(no title)
aidos | 1 month ago
mutool clean -d in.pdf out.pdf
If you look below you can see a Pages list (1 0 obj) that references (2 0 R) a Page (2 0 obj). 1 0 obj
<<
/Type /Pages
/Count 1
/Kids [ 2 0 R ]
>>
endobj
2 0 obj
<<
/Type /Page
/Contents 5 0 R
...
>>
endobj
Rather than editing the PDFs in place, it's possible to update these objects to overwrite them by appending a new "generation" of an object. Notice the 0 has been incremented to a 1 here. This allows leaving the original PDF intact while making edits. 1 1 obj
<<
/Type /Pages
/Count 2
/Kids [ 2 0 R 200 0 R ]
>>
endobj
You can have anything inside a PDF that you want really and it could be orphaned so a PDF reader never picks up on it. There's nothing to say an object needs to be referenced (oh, there's a "trailer" at the end of the PDF that says where the Root node is, so they know where to start).
pfisherman|1 month ago
So it works kind of like a soft delete — dereference instead of scrubbing the bits.

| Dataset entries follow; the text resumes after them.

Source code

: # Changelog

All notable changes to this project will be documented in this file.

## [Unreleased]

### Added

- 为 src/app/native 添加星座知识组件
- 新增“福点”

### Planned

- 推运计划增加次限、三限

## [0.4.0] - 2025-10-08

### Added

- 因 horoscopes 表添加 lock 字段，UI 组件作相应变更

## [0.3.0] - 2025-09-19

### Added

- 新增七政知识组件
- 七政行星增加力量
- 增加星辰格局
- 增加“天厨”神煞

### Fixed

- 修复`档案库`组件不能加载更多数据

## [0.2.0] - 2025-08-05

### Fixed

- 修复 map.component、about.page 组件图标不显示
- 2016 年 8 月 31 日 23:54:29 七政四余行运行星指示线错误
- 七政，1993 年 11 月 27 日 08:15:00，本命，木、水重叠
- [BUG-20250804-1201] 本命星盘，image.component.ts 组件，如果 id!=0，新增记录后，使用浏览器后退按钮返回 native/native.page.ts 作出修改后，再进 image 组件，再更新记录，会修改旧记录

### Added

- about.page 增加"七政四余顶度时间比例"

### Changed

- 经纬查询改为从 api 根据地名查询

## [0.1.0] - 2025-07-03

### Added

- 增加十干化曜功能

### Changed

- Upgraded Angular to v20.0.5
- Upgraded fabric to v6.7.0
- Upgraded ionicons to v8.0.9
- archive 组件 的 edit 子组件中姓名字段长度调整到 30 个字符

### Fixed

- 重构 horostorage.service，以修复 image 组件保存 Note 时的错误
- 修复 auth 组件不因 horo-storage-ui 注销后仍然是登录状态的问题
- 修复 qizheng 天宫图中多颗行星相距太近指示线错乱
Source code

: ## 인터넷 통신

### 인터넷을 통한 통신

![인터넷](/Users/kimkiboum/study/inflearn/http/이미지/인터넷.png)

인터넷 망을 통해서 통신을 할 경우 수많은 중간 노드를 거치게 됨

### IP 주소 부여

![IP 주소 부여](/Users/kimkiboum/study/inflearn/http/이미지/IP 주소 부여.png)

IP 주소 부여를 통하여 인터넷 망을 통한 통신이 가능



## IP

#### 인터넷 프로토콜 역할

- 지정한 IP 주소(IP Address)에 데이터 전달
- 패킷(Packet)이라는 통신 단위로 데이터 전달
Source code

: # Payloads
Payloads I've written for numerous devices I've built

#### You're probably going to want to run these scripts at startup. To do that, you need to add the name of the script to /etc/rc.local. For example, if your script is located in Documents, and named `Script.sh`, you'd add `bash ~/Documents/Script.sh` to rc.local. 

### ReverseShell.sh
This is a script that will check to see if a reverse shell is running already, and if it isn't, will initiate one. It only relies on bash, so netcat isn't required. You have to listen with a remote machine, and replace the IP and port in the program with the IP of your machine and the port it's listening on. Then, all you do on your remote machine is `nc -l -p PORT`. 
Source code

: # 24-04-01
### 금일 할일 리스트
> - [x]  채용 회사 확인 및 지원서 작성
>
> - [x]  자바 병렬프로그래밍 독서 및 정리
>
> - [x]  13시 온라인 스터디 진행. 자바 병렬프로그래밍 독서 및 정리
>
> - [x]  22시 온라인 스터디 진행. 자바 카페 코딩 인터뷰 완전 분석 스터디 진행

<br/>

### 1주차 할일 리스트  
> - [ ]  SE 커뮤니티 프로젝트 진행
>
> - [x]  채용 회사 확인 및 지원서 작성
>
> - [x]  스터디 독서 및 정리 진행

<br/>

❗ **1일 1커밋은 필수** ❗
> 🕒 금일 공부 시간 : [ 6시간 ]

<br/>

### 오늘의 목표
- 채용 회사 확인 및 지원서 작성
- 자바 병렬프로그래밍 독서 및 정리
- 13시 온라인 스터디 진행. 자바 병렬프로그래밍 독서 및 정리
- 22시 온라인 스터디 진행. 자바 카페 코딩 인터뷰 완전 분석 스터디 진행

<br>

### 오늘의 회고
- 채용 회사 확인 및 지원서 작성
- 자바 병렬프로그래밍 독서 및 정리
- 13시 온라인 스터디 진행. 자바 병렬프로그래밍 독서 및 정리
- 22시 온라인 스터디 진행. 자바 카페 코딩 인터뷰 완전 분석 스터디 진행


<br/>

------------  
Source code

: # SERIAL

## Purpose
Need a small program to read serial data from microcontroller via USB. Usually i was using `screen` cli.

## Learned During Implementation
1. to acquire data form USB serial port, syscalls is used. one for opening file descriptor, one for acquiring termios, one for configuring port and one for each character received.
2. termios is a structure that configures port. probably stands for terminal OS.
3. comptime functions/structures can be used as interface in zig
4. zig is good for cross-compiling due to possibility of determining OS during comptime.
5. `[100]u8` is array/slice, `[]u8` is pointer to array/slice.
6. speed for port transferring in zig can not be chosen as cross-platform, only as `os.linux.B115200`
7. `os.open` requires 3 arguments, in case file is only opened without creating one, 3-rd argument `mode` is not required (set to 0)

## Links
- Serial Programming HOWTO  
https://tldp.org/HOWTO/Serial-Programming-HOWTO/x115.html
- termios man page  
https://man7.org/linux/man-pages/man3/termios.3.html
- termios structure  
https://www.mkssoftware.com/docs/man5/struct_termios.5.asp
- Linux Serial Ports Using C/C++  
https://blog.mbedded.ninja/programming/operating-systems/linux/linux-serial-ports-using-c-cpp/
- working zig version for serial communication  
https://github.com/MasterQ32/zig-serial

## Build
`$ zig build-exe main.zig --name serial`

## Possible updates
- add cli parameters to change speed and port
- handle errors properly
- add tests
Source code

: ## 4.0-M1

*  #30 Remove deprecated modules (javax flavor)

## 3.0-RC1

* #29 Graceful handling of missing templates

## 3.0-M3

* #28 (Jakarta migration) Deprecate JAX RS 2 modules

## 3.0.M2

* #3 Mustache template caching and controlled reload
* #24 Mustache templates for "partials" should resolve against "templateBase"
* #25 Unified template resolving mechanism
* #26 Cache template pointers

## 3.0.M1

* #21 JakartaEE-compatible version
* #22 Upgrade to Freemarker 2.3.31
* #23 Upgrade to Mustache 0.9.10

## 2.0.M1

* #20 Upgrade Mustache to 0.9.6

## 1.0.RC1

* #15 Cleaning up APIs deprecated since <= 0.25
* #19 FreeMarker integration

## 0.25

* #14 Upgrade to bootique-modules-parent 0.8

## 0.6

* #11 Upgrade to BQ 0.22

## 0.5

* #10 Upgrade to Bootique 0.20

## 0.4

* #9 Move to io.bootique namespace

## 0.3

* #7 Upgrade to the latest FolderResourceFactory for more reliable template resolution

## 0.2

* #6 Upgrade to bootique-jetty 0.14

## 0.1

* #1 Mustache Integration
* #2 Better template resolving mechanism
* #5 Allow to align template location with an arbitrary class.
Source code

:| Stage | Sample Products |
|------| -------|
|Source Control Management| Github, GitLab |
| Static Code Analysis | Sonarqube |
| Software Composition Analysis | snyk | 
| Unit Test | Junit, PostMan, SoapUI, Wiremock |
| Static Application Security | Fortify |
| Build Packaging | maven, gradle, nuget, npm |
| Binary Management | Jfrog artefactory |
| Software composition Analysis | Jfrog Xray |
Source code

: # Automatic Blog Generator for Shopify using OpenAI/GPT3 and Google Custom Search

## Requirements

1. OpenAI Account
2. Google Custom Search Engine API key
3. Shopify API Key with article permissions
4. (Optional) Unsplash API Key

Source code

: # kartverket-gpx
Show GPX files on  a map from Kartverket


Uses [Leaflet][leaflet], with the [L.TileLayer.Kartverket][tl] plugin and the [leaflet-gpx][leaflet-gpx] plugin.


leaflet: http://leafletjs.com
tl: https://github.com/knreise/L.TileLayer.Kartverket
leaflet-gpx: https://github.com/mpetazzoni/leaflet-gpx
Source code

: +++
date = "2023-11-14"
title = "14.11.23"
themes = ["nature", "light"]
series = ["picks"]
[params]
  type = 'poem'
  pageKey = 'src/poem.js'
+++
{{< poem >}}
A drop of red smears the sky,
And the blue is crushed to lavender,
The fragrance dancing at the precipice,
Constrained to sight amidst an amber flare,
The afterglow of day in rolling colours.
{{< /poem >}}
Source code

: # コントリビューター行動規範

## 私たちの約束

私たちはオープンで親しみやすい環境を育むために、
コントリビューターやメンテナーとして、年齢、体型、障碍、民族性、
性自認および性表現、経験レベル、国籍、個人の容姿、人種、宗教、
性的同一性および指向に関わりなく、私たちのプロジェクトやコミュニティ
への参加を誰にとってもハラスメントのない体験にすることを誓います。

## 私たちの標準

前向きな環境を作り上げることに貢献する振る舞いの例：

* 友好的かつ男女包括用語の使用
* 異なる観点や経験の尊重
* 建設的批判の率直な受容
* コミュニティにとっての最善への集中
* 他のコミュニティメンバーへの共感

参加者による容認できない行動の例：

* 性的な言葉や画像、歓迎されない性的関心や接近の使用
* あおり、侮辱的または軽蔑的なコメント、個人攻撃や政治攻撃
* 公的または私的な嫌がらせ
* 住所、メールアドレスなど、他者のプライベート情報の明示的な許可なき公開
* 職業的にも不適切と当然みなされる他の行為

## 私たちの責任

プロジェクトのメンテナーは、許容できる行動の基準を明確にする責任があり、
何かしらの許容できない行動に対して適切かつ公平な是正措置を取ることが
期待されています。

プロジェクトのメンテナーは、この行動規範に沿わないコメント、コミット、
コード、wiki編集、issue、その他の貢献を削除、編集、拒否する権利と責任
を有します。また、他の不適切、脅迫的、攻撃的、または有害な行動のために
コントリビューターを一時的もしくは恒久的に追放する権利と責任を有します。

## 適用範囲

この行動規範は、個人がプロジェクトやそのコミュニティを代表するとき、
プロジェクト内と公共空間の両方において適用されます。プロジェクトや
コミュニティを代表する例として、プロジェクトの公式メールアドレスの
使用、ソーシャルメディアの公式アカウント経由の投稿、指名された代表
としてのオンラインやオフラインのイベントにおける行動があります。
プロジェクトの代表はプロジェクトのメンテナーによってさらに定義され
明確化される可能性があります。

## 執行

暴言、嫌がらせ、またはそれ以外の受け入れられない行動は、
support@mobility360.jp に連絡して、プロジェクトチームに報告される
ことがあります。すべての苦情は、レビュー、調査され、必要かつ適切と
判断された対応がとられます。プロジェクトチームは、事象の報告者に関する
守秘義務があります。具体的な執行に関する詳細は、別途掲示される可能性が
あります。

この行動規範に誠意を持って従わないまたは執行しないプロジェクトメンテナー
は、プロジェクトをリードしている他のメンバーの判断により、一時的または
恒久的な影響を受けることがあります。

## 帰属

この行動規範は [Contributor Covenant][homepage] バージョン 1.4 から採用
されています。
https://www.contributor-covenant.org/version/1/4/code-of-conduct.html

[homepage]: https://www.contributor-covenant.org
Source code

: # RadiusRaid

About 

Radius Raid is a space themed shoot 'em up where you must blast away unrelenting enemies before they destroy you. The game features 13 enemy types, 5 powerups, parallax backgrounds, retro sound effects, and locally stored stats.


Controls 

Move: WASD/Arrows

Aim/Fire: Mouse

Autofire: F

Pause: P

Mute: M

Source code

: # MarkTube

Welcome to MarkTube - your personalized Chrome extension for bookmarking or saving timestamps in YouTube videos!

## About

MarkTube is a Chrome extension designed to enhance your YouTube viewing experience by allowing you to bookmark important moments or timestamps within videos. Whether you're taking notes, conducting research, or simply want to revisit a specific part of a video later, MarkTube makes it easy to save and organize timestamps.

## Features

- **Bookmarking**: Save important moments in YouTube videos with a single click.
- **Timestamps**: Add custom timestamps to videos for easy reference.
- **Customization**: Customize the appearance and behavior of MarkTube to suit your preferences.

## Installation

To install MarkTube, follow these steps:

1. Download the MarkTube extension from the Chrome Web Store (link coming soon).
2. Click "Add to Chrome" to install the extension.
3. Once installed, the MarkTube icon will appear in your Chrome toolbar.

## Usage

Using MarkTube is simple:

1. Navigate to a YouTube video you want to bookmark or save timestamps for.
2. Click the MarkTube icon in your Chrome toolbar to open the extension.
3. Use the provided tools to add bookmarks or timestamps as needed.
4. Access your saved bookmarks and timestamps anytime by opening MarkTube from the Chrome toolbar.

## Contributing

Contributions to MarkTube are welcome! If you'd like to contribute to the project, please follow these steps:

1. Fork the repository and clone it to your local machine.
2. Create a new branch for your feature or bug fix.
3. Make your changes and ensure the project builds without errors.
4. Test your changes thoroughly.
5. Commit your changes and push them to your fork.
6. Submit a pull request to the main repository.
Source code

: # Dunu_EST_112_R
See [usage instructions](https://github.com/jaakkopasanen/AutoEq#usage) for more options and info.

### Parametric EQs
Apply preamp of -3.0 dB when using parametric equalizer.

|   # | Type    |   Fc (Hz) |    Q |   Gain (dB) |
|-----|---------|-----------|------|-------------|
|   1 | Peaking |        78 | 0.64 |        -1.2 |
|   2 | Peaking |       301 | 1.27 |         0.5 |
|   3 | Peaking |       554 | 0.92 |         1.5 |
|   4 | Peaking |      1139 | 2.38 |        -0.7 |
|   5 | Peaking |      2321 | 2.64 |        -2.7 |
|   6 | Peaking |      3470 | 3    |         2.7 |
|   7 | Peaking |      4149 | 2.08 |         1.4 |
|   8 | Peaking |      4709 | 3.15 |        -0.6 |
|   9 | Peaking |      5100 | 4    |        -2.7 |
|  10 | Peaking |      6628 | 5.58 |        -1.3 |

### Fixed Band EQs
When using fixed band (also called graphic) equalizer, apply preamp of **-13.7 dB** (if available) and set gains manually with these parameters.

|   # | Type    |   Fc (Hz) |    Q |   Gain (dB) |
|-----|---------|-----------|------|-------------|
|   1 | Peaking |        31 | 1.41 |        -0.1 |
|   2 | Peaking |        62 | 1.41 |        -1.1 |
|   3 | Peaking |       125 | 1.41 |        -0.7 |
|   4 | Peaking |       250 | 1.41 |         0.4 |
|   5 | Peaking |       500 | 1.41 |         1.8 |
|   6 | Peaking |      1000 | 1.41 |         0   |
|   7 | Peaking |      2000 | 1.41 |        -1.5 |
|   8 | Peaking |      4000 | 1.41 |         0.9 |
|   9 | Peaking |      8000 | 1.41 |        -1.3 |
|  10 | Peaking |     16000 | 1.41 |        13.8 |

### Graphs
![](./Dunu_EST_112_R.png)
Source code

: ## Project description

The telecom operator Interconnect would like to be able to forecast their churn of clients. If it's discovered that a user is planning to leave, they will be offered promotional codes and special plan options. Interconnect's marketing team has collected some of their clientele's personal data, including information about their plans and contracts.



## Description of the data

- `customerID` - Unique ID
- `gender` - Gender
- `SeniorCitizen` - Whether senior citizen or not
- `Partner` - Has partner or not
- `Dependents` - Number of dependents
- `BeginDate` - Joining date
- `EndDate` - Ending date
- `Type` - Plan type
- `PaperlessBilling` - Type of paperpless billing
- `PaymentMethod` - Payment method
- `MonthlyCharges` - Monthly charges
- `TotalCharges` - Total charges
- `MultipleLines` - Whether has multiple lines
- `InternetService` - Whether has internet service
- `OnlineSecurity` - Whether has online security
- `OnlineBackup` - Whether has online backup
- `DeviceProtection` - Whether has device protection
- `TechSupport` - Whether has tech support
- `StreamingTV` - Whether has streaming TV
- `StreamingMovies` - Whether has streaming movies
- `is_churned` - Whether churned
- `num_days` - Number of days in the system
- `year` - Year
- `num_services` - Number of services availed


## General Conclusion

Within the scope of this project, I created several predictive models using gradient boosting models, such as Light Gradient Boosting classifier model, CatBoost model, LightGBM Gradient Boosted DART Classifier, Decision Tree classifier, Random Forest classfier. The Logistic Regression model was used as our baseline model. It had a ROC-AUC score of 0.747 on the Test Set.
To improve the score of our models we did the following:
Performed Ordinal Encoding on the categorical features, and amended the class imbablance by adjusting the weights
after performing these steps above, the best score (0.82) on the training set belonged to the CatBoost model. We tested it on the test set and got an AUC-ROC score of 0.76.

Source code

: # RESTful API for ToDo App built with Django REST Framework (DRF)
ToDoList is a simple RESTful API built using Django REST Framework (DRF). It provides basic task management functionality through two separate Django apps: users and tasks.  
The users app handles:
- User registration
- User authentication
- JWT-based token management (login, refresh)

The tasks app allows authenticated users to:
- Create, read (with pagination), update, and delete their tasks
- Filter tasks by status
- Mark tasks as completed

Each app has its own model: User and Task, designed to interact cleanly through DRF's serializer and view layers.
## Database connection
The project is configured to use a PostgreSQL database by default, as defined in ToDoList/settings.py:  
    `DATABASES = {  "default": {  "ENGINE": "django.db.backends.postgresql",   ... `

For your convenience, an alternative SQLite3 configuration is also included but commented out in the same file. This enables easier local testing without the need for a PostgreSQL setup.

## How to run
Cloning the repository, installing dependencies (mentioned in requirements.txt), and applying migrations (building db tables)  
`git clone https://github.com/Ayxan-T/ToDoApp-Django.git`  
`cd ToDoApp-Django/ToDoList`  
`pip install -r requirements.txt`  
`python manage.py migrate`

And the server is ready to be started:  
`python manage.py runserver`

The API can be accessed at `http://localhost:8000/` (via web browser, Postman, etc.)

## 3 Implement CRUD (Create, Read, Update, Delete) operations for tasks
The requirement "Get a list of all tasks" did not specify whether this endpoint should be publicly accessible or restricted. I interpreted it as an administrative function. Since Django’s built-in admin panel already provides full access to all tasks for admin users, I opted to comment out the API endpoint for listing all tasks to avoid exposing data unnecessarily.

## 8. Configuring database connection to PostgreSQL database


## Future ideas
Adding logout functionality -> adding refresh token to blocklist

Is this behavior generally explicitly defined in PDF editors (i.e. an intended feature)? Is it defined in some standard or set of best practices? Or is it a hack (or half baked feature) someone implemented years ago that has just kind of stuck around and propagated?
clord|1 month ago
SeriousM|1 month ago
aidos|1 month ago
But yeah. It's all just objects pointing at each other. It's mostly tree structured, but not entirely. You have a Catalog of Pages that have Resources, like Fonts (that are likely to be shared by multiple pages hence, not a tree). Each Page has Contents that are a stream of drawing instructions.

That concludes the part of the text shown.